Using the entries below, say how many of the lines carry "with". Write the number alone.

--- START ---

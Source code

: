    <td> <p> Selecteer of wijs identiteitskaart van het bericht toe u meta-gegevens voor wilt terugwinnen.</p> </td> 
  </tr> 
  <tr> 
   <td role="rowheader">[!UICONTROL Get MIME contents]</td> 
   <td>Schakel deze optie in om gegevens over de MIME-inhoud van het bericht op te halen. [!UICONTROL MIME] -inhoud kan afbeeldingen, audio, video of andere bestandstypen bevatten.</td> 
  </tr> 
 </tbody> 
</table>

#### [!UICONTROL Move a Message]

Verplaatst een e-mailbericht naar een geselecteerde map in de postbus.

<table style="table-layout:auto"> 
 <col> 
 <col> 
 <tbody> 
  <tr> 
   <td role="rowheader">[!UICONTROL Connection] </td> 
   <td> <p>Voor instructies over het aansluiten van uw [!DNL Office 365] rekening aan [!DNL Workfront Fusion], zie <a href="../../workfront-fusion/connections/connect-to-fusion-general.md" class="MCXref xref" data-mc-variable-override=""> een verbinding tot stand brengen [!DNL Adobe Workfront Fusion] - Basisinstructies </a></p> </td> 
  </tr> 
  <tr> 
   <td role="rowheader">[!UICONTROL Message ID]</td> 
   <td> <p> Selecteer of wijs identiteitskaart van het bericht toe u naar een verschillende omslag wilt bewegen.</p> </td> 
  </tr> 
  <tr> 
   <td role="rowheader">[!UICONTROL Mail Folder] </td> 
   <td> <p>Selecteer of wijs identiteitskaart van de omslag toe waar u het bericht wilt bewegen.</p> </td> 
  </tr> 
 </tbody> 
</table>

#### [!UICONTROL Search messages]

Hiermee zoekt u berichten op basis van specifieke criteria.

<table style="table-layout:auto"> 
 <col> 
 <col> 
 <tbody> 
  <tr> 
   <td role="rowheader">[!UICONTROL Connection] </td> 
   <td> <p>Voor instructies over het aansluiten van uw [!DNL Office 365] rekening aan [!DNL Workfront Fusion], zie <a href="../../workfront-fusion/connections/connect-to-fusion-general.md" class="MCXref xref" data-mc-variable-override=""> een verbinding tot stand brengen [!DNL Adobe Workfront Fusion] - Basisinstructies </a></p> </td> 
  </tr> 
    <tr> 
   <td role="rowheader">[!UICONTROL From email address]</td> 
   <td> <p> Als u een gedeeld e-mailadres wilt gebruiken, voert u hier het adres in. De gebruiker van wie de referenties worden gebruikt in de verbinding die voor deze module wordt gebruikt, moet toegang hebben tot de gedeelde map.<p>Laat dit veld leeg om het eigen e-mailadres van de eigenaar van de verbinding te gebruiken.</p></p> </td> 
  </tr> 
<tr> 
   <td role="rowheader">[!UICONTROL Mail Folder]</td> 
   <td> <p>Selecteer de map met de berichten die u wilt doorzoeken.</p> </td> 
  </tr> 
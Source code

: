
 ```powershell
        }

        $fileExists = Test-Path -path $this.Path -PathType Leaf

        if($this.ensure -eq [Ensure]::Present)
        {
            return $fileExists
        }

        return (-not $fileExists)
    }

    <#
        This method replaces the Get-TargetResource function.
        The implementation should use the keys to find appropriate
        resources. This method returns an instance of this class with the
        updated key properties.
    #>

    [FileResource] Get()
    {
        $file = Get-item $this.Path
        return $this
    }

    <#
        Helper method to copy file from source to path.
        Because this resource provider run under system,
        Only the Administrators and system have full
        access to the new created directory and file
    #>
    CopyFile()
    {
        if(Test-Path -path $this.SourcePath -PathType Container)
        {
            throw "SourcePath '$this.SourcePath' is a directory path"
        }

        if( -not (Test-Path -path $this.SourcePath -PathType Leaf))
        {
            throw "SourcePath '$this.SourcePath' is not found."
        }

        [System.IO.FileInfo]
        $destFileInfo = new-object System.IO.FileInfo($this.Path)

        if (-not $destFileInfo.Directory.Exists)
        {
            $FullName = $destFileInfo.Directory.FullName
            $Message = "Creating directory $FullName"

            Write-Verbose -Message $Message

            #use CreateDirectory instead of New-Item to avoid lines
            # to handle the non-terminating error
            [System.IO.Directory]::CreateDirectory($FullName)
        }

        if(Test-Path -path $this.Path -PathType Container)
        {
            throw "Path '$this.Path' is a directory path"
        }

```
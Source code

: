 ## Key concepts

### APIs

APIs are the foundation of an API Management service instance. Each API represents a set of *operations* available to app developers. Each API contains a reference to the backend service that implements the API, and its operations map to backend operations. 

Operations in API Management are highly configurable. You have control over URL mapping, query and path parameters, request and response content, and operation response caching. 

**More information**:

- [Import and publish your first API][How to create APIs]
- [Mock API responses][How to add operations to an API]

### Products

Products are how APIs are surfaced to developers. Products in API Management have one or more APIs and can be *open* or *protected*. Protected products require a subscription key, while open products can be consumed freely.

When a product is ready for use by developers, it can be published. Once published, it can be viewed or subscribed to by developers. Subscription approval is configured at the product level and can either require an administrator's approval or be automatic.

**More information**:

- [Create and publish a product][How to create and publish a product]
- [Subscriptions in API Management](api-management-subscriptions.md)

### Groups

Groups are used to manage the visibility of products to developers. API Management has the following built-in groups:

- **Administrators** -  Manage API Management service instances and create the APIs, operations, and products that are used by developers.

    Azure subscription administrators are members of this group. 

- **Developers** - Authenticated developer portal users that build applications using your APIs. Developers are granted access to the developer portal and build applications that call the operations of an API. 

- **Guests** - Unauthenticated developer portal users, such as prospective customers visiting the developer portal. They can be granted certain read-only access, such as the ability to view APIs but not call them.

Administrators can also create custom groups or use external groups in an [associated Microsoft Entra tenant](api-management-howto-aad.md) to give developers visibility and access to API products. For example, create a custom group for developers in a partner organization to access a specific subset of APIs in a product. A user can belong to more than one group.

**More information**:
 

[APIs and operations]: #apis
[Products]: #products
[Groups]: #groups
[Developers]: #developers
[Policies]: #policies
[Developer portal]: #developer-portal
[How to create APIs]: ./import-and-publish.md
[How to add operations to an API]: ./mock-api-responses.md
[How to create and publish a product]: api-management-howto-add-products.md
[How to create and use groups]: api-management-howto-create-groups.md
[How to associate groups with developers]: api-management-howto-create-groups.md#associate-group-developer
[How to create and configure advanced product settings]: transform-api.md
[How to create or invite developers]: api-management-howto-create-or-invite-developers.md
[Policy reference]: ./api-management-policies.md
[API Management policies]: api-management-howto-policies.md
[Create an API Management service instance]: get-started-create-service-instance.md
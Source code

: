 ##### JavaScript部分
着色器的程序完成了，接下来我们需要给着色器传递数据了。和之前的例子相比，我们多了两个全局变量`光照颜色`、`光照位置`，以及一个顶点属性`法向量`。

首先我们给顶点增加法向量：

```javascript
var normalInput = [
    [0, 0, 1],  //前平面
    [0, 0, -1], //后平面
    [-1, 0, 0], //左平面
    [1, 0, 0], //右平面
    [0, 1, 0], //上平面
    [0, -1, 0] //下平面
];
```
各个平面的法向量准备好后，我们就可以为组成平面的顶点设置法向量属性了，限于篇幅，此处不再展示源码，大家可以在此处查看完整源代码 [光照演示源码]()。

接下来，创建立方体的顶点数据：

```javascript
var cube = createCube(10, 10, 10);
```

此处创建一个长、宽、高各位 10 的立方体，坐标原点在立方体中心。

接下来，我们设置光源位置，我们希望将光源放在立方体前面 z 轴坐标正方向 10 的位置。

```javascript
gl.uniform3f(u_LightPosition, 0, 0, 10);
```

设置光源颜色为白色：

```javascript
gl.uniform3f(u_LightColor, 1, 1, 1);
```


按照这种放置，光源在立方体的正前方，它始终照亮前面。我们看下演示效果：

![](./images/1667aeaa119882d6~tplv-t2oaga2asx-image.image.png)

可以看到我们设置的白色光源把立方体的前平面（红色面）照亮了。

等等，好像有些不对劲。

--- END ---

**Solution to this exercise**
2